Keywords: tulip, Tulipa gesneriana, cooling, mother bulbs, daughter bulb formation,
daughter buds

Abstract
Mother tulip bulbs planted in the autumn require a long cold period before
satisfactory stem extension with flower development and enlargement of daughter
buds to bulbs will occur in spring. Little is known of the underlying physiological
mechanism of daughter bulb formation from daughter buds. In our studies we used
tulip bulbs cv. Apeldoorn cooled at 5C. We found that for the growth of daughter
bulbs in tulips, only full cooling of mother bulbs was necessary, not the growth of
shoot and roots when the bulbs were stored at room temperature after cooling
(without planting of bulbs). It was interesting that daughter bulbs were formed
when mother bulbs are stored for extended periods (about seven months) at 5C. In
most of the daughter bulbs that formed in these conditions, flower bud
differentiation took place and flowering occurred during the next season after
sufficient cooling. The mechanisms of transporting food reserves from the mother
bulb directly to daughter buds to grow daughter bulbs, including the role of plant
hormones and flavonoids, is discussed.

INTRODUCTION
During the development of tulip flowers, three phases can be distinguished
(Boonekamp et al., 1990): (i) the initiation and formation of a new sprout with flower (at
high temperature); (ii) the internal preparation for stem elongation (at low temperature);
and (iii) the rapid elongation of the sprout (at high temperature). Tulip bulbs, with a
terminal bud containing a complete flower, require 12-16 weeks of low temperature
treatment for floral stalk elongation. This suggests a kind of dormancy that can be released
by exposure to low temperature (Kamerbeek et al., 1972). The duration of the cold
treatment is a major factor determining stalk growth and flowering.
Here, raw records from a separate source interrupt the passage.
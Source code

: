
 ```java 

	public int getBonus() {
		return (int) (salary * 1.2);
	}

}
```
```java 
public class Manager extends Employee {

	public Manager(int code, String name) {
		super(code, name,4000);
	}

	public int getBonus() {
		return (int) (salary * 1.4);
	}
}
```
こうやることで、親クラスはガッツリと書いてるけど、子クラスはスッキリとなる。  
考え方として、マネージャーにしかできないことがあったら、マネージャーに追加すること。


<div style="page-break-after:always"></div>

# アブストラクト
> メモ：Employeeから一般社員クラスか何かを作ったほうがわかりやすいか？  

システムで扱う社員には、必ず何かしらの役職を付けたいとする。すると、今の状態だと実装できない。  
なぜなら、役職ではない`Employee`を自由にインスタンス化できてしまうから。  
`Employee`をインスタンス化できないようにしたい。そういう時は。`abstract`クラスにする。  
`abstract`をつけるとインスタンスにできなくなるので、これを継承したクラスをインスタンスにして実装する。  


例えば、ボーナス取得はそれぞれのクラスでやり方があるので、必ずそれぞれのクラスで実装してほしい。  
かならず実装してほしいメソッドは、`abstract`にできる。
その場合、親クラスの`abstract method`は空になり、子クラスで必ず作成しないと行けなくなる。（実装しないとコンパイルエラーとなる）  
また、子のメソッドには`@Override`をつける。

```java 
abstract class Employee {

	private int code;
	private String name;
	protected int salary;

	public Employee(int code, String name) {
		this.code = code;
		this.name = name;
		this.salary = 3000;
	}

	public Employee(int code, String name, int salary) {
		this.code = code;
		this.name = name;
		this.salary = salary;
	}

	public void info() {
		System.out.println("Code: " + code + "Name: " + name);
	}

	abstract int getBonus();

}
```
Increasing the
duration of low temperature treatment decreases the number of days from planting to
flowering.
A low temperature treatment of tulip bulbs simultaneously induces not only a
stimulation of shoot growth but also the bulbing of the axillary buds; a faster plant
elongation is also associated with a more rapid bulbing of the axillary buds (Le Nard and
De Hertogh, 1993). Thus, extending the duration of the cold treatment results in a very
rapid expression of bulbing (Aoba, 1976; Le Nard and De Hertogh, 1993).
Daughter buds are located at the inner bases of the scales, and generally there is
one bud per scale. The transformation of the daughter buds into daughter bulbs is
especially rapid after flowering and simultaneously, the mother-bulb scales shrivel and
progressively disappear (Le Nard and De Hertogh, 1993). The innermost bud produces the
largest bulb, while the other buds produce smaller bulbs with fewer scales. At the end of
spring, daughter-bulb enlargement ceases.
The aim of the present work was to study the formation of daughter bulbs in fully
cooled mother tulip bulbs stored at room temperature without planting, including excision
of sprouts and root primordia, under light and darkness conditions.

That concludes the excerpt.